Career NFL statistics
- Receptions: 58
- Receiving yards: 774
- Receiving touchdowns: 8
- Stats at Pro Football Reference

= Darnerien McCants =

American football player (born 1978)

Darnerien Richard McCants (born August 1, 1978) is an American former professional football wide receiver. He was selected by the Washington Redskins in the fifth round of the 2001 NFL draft. He played college football at Delaware State.

McCants played for the Philadelphia Eagles, Hamilton Tiger-Cats, Baltimore Ravens and Montreal Alouettes.

==Early life==
As a senior at Arundel High School in Gambrills, Maryland, McCants was an All-State, All-County and All-Metro selection in one season of organized high school football. He led his teams to county and regional championships.

McCants was also a state champion in the high jump.

McCants previously played one year of JV football at Oakland Mills High School in Columbia, Maryland before transferring to Arundel.

He spent his freshman year at Wilde Lake High School in Columbia, Maryland.

==College career==
At Delaware State University, McCants played his best season as a senior, at tight end, tallying career-highs of 36 catches, 692 receiving yards and 18 touchdowns. His touchdown total set Delaware State and MEAC records, and was No. 1 in NCAA Division I-AA.

==Professional career==
===Washington Redskins===
McCants was selected by the Washington Redskins in the fifth round of the 2001 NFL draft. After showing promise as an end zone threat in 2003, He fell out of favor with the new coaching staff and spent much of 2004 on the inactive list. He was released after the 2004 season.

===Philadelphia Eagles===
Before the 2005 season McCants signed with the Philadelphia Eagles. When active in 2005, he primarily played on special teams. He was released prior to the 2006 season.

===Hamilton Tiger-Cats===
On July 11, 2007, McCants was signed by the Hamilton Tiger-Cats with whom he played three games.

===Team Tennessee===
On January 26, 2008, he was selected 38th overall by Team Tennessee in the 2008 AAFL draft.

===Baltimore Ravens===
On July 25, 2008, McCants signed with the Baltimore Ravens. He was later released on August 26.

===Montreal Alouettes===
On December 18, 2008, McCants signed with the Montreal Alouettes.

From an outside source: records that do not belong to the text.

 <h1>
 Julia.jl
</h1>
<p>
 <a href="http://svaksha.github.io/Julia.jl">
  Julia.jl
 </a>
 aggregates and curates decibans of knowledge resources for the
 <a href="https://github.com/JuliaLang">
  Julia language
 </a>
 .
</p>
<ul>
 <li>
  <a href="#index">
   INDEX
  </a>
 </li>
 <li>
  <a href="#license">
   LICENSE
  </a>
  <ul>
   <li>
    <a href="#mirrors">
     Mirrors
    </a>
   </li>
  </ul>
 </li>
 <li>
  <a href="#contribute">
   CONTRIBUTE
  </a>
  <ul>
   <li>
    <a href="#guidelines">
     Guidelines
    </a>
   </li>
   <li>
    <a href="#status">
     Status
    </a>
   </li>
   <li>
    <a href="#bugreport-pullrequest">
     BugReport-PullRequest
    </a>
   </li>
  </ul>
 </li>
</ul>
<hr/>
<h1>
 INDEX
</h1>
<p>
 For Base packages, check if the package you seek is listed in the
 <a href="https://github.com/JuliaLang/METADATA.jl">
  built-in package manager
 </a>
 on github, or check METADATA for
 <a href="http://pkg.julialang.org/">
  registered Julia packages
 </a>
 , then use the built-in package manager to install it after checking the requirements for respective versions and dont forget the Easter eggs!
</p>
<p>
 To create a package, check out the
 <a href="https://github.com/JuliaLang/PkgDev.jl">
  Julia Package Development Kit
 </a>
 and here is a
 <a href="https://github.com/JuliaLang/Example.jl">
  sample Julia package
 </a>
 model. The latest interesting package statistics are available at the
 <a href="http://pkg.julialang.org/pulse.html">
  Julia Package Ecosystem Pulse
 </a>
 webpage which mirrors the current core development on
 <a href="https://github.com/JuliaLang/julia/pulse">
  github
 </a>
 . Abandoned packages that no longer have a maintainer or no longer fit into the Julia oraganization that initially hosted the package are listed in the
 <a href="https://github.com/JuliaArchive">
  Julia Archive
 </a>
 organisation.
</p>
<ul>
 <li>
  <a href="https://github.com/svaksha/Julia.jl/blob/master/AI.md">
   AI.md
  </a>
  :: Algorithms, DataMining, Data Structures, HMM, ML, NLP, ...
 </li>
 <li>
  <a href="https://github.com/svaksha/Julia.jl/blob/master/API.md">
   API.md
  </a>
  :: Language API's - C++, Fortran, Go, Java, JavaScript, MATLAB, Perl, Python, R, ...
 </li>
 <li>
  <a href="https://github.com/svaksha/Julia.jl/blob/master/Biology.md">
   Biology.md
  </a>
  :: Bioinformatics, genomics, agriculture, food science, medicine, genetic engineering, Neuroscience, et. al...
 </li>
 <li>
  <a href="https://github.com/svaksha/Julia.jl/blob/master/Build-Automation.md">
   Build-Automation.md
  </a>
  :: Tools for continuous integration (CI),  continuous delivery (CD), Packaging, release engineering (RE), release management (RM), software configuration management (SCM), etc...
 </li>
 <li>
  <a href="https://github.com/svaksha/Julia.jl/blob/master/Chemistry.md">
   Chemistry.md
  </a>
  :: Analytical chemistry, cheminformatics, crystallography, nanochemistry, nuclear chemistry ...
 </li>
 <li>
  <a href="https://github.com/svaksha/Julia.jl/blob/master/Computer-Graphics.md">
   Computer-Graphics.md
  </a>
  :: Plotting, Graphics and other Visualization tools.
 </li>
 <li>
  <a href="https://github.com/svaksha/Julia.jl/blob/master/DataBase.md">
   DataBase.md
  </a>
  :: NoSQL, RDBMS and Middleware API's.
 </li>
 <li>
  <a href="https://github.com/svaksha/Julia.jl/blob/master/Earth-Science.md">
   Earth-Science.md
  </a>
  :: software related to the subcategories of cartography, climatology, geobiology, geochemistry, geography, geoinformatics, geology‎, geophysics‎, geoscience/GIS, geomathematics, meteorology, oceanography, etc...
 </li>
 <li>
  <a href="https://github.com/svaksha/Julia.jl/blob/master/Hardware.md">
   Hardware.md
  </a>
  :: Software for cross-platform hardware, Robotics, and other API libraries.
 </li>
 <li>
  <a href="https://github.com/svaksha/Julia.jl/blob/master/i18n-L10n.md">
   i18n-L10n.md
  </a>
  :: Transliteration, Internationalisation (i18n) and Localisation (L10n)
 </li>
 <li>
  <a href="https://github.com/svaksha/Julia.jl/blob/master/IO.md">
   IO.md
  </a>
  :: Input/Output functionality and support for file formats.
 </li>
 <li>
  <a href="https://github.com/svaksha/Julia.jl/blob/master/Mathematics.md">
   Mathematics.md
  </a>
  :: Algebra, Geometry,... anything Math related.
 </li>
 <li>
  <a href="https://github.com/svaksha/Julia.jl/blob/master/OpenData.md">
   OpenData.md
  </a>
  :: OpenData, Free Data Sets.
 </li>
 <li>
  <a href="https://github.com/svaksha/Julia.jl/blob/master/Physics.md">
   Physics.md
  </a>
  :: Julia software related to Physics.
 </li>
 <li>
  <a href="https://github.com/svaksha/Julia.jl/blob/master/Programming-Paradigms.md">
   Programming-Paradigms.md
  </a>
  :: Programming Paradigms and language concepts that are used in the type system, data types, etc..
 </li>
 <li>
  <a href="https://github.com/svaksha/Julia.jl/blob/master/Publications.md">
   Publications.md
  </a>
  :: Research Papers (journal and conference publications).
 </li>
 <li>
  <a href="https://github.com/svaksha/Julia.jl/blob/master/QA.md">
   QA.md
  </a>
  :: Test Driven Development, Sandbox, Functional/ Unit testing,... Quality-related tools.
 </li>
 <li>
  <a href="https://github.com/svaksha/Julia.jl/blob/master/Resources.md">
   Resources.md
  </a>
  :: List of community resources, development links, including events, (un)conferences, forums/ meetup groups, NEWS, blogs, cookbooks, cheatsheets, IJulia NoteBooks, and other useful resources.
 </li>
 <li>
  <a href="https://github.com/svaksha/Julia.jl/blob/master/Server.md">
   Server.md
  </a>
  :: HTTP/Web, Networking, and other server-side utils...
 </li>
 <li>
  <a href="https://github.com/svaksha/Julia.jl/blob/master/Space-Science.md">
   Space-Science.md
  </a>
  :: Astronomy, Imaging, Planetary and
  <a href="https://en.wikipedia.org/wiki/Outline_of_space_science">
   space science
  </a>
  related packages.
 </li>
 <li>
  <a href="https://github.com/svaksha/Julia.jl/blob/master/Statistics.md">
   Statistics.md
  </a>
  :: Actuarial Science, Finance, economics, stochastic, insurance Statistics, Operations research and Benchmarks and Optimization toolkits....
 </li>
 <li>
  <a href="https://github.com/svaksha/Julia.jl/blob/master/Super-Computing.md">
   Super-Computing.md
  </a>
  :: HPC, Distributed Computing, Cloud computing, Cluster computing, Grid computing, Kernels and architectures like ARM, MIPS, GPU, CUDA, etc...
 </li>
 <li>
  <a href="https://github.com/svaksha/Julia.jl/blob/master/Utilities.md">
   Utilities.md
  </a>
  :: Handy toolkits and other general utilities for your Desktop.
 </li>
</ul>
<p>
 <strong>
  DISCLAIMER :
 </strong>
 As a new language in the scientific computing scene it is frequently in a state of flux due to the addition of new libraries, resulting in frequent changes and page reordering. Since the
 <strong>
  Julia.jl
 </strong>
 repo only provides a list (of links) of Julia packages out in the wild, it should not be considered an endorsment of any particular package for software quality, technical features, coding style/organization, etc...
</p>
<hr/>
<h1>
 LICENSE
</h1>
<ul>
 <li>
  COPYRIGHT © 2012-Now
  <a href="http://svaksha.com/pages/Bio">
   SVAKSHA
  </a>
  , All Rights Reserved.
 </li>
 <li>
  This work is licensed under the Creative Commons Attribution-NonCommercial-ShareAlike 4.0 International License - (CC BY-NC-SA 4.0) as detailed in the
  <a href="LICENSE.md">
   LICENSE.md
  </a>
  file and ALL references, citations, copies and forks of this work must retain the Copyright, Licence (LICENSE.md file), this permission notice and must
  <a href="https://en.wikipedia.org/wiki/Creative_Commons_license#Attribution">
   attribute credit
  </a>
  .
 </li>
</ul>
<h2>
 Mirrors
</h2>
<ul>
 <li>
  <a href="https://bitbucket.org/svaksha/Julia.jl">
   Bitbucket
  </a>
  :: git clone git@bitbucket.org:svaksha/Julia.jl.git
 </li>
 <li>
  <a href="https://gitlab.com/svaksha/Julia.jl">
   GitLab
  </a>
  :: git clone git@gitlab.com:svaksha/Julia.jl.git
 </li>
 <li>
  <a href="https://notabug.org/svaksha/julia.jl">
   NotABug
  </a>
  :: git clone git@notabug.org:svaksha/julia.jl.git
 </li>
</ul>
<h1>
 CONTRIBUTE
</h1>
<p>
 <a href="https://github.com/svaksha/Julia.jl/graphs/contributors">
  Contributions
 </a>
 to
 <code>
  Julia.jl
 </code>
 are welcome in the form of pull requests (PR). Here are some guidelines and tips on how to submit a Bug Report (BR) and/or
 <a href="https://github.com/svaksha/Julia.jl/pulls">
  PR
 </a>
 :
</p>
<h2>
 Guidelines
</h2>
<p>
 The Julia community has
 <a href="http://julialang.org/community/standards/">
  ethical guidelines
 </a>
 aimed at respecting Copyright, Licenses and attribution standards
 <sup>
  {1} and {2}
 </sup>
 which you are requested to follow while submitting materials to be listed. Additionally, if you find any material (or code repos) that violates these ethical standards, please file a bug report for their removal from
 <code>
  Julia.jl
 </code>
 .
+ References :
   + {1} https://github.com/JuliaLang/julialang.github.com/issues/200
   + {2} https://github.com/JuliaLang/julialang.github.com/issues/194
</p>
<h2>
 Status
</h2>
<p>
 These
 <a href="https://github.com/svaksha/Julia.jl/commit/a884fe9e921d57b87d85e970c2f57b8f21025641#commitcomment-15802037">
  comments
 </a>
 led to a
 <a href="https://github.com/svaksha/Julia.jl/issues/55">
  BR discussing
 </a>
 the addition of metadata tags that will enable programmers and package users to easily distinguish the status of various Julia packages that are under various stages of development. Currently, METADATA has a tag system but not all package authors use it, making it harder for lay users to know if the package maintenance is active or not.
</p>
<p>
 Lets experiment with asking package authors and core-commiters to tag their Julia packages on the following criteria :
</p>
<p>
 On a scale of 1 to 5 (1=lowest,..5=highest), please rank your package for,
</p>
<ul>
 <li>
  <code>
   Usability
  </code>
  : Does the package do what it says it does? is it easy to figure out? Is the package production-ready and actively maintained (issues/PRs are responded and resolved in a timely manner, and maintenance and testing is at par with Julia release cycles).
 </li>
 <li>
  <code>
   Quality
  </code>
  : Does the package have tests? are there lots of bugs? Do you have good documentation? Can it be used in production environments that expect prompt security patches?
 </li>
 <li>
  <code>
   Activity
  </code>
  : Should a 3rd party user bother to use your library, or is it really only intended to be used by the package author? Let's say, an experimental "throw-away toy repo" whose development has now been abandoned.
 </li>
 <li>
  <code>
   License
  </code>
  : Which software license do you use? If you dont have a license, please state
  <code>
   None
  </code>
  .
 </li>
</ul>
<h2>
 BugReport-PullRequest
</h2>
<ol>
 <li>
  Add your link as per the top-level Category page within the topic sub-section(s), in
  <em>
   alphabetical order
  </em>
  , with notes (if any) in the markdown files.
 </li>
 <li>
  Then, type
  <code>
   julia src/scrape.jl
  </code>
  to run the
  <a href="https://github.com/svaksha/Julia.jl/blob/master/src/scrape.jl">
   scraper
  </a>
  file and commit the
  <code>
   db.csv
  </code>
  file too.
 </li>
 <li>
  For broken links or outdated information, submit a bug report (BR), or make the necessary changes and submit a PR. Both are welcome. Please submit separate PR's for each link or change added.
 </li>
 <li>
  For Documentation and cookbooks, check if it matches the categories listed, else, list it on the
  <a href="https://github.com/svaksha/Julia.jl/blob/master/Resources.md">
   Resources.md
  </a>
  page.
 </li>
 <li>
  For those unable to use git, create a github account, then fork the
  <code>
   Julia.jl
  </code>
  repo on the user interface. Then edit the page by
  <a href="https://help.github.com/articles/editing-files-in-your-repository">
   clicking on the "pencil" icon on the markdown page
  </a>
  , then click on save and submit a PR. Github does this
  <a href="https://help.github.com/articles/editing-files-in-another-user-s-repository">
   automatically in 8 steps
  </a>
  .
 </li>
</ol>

He was released by the Alouettes on March 17, 2009.

==NFL career statistics==

Legend
| Bold | Career high |

| Year | Team | Games |  | Receiving |  |  |  |  |  |
| GP | GS | Tgt | Rec | Yds | Avg | Lng | TD |
| 2002 | WAS | 9 | 1 | 41 | 21 | 256 | 12.2 | 32 | 2 |
| 2003 | WAS | 15 | 1 | 55 | 27 | 360 | 13.3 | 32 | 6 |
| 2004 | WAS | 5 | 1 | 9 | 5 | 71 | 14.2 | 27 | 0 |
| 2005 | PHI | 12 | 0 | 9 | 5 | 87 | 17.4 | 22 | 0 |
|  |  | 41 | 3 | 114 | 58 | 774 | 13.3 | 32 | 8 |

==Music career==
Outside of football, Darnerien is an R&B singer, signed by the record label MacVizion LLC. McCants says his music is inspired by artists such as R. Kelly and Michael Jackson.

==Coaching==
McCants worked as a personal trainer upon retiring from football in 2009. McCants lives in Ashburn, Virginia and prior to 2019 he coached there at both Briar Woods High School and Rock Ridge High School for six years. In 2019 McCants became a jumping coach for the track team at Wilde Lake High School in Columbia, Maryland which he had attended as a freshman. In September 2021, he was listed as Wilde Lake's head coach for cross country and boys indoor track, as well as assistant coach for boys outdoor track.

McCants has expressed the intent to become an educator, having majored in education at Delaware State. In 2020, he started the nonprofit Finding Me Foundation which seeks to combat juvenile delinquency by introducing children to reading.

In 2017 and 2019, McCants played in the biennial Congressional Football Game for Charity, an event featuring members of Congress and former NFL players playing against Capitol Police officers to benefit the Capitol Police Memorial Fund, Our Military Kids and A Advantage 4 Kids.